Exercise => Your response should contain each line of the data that includes "release".

---------- Data supplied ----------

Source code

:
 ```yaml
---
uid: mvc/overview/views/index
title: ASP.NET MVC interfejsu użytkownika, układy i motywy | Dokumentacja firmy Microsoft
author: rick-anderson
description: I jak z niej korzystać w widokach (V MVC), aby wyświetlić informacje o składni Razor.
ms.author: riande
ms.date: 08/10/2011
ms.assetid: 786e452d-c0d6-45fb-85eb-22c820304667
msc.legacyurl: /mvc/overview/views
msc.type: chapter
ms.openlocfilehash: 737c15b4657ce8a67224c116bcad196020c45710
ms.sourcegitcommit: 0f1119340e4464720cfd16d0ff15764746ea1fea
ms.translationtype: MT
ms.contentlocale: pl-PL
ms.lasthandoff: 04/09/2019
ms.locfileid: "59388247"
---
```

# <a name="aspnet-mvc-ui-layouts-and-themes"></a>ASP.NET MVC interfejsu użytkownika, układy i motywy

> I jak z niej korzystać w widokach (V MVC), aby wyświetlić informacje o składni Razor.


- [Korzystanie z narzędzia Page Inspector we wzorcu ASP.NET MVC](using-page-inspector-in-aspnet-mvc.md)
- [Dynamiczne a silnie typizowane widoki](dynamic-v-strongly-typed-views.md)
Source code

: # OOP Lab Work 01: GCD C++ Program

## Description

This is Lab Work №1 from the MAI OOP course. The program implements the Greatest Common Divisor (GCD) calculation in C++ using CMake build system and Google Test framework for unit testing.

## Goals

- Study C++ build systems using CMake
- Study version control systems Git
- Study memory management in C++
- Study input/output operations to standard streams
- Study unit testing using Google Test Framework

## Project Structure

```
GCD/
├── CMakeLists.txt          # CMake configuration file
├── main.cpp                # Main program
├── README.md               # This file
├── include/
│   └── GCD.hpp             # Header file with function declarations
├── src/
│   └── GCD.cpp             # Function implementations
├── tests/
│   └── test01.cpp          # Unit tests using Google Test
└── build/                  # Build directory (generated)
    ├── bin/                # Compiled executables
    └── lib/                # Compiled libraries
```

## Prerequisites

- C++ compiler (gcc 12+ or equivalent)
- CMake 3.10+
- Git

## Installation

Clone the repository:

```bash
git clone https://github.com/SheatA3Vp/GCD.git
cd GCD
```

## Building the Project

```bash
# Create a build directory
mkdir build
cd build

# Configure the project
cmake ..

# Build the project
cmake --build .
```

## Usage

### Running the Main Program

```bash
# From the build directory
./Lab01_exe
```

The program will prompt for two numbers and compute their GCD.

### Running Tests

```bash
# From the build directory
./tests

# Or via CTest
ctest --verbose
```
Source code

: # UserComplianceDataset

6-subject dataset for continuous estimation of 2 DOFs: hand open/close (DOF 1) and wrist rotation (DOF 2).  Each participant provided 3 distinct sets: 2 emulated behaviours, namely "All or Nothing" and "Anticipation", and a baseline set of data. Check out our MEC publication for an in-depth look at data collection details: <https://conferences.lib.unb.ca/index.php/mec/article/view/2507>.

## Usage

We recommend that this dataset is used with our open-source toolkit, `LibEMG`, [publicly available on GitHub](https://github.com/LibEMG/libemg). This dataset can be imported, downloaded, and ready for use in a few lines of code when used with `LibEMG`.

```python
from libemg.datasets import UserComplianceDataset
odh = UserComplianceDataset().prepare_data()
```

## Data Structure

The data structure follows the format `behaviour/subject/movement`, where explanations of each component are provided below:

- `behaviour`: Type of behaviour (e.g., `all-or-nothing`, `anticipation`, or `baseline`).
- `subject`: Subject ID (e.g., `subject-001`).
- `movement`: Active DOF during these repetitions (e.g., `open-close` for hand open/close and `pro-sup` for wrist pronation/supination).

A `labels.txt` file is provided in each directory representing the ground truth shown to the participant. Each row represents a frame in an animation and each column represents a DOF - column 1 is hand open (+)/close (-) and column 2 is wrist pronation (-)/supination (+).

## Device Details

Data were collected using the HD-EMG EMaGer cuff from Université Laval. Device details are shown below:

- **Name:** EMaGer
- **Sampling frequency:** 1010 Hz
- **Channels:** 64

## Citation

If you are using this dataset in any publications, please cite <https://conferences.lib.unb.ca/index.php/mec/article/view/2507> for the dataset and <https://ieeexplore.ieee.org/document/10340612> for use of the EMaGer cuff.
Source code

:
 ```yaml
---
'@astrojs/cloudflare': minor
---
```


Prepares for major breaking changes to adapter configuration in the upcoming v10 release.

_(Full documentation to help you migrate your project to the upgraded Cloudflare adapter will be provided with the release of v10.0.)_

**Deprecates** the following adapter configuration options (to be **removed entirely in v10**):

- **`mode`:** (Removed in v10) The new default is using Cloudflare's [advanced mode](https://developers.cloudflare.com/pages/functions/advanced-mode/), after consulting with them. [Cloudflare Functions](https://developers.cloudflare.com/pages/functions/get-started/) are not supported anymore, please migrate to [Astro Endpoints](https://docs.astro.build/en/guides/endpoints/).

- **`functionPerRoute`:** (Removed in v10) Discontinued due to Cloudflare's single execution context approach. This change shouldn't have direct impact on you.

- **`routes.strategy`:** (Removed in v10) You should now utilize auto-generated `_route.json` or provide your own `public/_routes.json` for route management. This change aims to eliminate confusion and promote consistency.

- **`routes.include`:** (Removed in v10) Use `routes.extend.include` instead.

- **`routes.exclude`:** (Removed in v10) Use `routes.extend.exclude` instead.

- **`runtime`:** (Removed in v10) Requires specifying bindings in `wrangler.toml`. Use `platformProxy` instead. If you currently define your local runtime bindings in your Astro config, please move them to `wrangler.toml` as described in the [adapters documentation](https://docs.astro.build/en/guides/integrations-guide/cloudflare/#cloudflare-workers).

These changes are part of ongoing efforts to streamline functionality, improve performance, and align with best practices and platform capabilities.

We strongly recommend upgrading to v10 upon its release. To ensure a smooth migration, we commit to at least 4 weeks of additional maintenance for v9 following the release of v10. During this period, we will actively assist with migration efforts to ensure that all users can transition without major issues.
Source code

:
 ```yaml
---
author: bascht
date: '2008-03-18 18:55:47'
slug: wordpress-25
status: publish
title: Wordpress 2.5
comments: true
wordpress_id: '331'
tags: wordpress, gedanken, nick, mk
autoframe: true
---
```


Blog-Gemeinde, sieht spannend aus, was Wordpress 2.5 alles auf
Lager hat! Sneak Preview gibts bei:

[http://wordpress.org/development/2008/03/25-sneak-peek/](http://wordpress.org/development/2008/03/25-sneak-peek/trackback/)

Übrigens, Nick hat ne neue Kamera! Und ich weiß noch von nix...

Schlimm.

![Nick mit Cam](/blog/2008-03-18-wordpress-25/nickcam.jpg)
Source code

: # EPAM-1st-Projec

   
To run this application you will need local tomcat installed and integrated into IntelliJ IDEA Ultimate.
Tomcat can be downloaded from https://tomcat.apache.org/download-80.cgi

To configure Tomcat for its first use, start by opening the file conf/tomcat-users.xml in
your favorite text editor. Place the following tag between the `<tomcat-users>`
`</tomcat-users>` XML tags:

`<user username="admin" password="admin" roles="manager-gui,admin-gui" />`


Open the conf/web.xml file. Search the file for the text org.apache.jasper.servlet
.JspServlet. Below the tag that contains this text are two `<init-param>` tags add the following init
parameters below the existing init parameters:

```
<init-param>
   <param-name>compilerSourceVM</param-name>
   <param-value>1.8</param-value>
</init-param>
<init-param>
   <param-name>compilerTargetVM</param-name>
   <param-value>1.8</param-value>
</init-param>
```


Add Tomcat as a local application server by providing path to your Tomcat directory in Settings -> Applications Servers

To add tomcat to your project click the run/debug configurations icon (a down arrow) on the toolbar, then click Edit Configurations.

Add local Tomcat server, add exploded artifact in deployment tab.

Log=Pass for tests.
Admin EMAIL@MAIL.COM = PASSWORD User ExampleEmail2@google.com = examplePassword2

----------
---------- Data supplied ----------

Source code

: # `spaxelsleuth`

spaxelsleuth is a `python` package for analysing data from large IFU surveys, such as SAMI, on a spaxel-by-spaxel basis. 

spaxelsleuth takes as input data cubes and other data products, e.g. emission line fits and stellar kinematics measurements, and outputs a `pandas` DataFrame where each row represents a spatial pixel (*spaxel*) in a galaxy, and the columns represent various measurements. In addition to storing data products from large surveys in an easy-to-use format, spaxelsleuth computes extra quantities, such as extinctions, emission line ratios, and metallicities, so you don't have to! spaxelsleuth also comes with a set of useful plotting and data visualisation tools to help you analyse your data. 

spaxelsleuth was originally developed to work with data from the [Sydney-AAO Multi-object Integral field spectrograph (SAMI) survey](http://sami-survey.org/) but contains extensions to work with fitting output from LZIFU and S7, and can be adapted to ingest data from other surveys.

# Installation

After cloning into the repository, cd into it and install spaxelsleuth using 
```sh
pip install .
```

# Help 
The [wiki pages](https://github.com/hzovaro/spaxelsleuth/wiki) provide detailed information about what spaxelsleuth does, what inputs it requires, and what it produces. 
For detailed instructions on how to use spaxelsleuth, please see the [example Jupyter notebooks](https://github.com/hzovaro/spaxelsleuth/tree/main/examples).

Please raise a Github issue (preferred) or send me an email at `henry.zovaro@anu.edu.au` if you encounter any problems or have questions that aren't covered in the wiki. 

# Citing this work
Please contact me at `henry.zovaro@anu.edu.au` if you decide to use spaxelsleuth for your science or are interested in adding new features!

----------

Response =>
Prepares for major breaking changes to adapter configuration in the upcoming v10 release.
_(Full documentation to help you migrate your project to the upgraded Cloudflare adapter will be provided with the release of v10.0.)_
We strongly recommend upgrading to v10 upon its release. To ensure a smooth migration, we commit to at least 4 weeks of additional maintenance for v9 following the release of v10. During this period, we will actively assist with migration efforts to ensure that all users can transition without major issues.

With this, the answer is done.